Data for processing Block Start
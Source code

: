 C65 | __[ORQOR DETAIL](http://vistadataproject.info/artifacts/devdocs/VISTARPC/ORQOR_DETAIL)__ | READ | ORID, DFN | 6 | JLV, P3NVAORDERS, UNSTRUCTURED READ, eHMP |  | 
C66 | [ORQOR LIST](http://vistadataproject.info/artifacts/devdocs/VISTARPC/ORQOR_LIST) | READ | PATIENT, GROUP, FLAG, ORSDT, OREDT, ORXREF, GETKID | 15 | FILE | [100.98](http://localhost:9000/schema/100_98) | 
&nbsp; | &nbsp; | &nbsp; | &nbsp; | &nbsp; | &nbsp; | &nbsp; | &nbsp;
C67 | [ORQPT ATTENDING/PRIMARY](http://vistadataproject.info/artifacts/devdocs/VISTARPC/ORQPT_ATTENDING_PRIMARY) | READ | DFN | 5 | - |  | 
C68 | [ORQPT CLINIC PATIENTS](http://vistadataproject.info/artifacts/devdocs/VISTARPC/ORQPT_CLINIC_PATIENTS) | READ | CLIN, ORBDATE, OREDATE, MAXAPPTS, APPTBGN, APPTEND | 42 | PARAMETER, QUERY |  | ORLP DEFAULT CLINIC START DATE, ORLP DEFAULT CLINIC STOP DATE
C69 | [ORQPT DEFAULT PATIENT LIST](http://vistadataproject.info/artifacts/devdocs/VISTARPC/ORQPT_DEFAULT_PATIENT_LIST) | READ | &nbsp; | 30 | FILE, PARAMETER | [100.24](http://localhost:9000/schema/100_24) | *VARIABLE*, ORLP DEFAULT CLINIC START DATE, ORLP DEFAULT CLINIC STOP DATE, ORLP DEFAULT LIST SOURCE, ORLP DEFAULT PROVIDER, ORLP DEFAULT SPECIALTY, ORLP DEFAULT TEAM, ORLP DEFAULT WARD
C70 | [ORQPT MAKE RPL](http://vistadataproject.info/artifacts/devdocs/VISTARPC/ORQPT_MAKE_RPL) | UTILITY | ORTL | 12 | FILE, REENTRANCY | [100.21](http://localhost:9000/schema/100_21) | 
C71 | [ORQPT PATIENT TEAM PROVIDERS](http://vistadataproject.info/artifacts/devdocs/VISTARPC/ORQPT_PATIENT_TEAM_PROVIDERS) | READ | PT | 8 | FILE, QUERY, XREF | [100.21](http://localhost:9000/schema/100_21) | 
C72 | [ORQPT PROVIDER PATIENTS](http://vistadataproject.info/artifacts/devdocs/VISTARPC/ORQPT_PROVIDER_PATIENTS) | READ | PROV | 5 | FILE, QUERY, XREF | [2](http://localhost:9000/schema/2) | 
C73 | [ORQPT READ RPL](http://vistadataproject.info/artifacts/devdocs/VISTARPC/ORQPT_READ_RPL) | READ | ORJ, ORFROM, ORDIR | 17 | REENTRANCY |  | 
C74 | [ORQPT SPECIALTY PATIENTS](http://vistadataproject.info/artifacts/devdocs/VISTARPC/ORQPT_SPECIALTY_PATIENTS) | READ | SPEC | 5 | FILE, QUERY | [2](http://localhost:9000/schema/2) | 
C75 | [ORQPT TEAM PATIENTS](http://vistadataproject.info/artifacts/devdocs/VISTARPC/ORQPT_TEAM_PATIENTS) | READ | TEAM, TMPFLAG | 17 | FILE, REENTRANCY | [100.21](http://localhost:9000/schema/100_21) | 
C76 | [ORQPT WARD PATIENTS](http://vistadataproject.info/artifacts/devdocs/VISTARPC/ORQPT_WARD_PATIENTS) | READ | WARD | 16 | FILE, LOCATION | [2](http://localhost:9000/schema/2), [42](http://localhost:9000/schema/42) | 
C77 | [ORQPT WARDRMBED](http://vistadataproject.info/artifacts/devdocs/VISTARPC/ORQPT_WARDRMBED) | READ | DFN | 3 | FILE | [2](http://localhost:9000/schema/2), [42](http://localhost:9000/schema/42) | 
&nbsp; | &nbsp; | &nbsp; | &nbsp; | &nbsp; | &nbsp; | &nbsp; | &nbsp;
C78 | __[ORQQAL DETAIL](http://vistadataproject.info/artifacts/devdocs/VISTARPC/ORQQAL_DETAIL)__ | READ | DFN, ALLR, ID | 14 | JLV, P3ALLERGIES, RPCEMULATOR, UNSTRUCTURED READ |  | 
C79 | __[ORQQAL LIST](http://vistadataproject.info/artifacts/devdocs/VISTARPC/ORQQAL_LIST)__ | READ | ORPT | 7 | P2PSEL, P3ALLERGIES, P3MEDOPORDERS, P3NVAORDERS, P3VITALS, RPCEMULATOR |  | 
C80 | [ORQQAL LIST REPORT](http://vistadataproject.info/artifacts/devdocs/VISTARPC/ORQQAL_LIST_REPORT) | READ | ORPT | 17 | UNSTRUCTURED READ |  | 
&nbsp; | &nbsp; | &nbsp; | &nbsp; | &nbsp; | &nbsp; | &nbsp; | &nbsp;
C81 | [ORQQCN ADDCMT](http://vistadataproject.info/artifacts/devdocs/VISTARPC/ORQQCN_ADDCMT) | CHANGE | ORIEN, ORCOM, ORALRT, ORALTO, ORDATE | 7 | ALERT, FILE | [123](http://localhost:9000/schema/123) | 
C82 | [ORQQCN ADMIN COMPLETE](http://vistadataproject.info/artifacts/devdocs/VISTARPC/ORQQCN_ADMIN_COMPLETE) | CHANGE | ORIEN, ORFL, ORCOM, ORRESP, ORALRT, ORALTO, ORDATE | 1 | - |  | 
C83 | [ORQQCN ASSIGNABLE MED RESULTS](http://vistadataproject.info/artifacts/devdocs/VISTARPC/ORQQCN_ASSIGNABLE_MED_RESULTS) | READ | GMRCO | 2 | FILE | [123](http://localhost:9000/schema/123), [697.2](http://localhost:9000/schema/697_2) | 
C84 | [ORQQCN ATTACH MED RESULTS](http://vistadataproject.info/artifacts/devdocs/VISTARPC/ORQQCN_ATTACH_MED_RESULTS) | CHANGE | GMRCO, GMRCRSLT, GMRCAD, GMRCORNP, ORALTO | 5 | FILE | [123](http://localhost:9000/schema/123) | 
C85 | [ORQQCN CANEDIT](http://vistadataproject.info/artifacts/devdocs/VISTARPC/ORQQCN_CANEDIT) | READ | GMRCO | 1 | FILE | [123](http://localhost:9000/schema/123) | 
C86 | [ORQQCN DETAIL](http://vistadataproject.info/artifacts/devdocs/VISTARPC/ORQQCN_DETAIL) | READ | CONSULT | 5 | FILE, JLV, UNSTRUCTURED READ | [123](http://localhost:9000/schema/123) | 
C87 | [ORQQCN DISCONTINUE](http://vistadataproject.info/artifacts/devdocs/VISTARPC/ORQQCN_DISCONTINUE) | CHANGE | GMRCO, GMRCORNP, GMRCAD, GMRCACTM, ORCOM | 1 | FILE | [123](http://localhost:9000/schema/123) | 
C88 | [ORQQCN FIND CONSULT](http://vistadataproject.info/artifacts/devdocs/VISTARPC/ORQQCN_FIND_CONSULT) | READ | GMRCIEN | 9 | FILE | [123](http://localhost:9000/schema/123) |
Data for processing Block End
**Exercise brief:**
Quote the records above from their first line through the line containing "C67 | [ORQPT", both ends included.

**Output for this task:**
Source code

: C65 | __[ORQOR DETAIL](http://vistadataproject.info/artifacts/devdocs/VISTARPC/ORQOR_DETAIL)__ | READ | ORID, DFN | 6 | JLV, P3NVAORDERS, UNSTRUCTURED READ, eHMP |  | 
C66 | [ORQOR LIST](http://vistadataproject.info/artifacts/devdocs/VISTARPC/ORQOR_LIST) | READ | PATIENT, GROUP, FLAG, ORSDT, OREDT, ORXREF, GETKID | 15 | FILE | [100.98](http://localhost:9000/schema/100_98) | 
&nbsp; | &nbsp; | &nbsp; | &nbsp; | &nbsp; | &nbsp; | &nbsp; | &nbsp;
C67 | [ORQPT ATTENDING/PRIMARY](http://vistadataproject.info/artifacts/devdocs/VISTARPC/ORQPT_ATTENDING_PRIMARY) | READ | DFN | 5 | - |  | 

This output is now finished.